Try it - Report the count of lines below that include "april", without any other text.

Data provided -
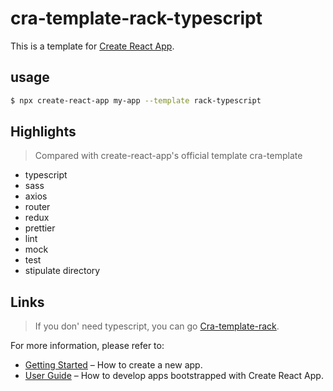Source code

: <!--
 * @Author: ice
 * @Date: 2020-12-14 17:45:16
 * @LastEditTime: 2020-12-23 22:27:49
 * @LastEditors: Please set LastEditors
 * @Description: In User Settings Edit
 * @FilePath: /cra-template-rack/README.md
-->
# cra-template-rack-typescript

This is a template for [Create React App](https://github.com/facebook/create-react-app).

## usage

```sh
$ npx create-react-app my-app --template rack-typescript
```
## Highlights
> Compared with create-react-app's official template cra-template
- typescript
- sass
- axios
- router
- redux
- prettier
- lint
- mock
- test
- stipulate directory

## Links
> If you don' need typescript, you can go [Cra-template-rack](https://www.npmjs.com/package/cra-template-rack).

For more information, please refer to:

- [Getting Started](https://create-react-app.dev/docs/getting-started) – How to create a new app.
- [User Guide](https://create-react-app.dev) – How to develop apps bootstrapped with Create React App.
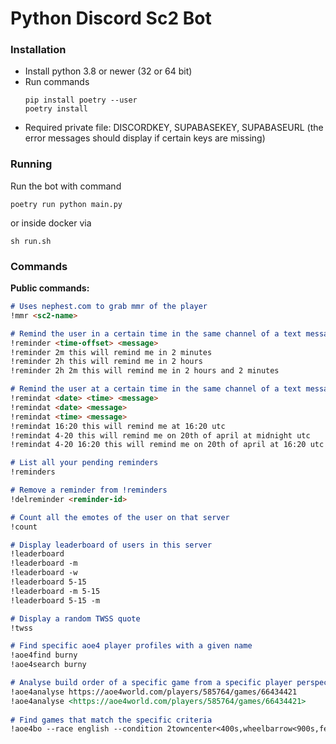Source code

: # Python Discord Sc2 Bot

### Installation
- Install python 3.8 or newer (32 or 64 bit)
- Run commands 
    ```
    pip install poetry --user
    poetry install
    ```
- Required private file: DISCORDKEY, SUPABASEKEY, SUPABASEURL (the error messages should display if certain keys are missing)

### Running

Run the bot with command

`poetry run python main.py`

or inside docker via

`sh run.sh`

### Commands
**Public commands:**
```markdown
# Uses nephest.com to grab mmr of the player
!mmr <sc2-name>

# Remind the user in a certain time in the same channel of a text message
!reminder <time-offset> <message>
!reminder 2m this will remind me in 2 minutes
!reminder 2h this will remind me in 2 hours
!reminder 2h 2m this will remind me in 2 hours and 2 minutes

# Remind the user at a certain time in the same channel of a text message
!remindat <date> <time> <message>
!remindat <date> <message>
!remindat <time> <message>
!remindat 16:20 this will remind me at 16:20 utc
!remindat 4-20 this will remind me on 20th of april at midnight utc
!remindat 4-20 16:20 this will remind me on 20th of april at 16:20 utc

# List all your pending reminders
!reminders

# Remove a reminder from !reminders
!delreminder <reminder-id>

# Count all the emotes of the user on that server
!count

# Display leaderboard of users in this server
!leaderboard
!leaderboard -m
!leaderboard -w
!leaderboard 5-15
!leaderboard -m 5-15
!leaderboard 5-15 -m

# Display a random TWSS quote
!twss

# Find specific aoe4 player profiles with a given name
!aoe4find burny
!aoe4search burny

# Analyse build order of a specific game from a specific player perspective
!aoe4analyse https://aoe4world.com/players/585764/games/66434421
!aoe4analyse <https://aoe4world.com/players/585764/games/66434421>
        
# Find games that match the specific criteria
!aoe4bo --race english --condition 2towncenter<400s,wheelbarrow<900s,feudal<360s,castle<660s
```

---

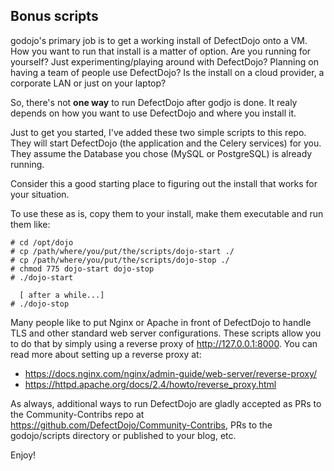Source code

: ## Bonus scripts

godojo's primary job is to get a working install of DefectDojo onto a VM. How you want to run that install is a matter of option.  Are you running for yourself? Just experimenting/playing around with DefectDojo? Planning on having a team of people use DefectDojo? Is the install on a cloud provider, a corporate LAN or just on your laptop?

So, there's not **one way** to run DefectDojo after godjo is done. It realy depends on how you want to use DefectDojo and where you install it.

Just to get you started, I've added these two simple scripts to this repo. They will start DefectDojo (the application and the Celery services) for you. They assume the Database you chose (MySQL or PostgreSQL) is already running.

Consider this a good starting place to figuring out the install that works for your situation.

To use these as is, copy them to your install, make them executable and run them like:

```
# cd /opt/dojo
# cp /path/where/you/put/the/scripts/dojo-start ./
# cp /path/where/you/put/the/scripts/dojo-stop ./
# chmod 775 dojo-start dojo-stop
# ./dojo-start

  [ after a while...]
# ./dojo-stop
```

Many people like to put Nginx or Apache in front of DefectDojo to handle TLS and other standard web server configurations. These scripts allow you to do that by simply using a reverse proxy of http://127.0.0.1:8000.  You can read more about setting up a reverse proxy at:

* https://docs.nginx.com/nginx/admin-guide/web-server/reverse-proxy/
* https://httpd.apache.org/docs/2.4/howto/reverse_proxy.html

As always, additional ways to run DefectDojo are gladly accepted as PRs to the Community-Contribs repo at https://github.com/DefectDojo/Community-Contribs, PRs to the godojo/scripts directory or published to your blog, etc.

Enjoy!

--

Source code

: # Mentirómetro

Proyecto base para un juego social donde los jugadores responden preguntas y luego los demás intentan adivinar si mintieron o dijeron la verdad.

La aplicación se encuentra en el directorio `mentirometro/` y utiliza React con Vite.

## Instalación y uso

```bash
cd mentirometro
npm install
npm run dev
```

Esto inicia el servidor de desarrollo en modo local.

Task response - 2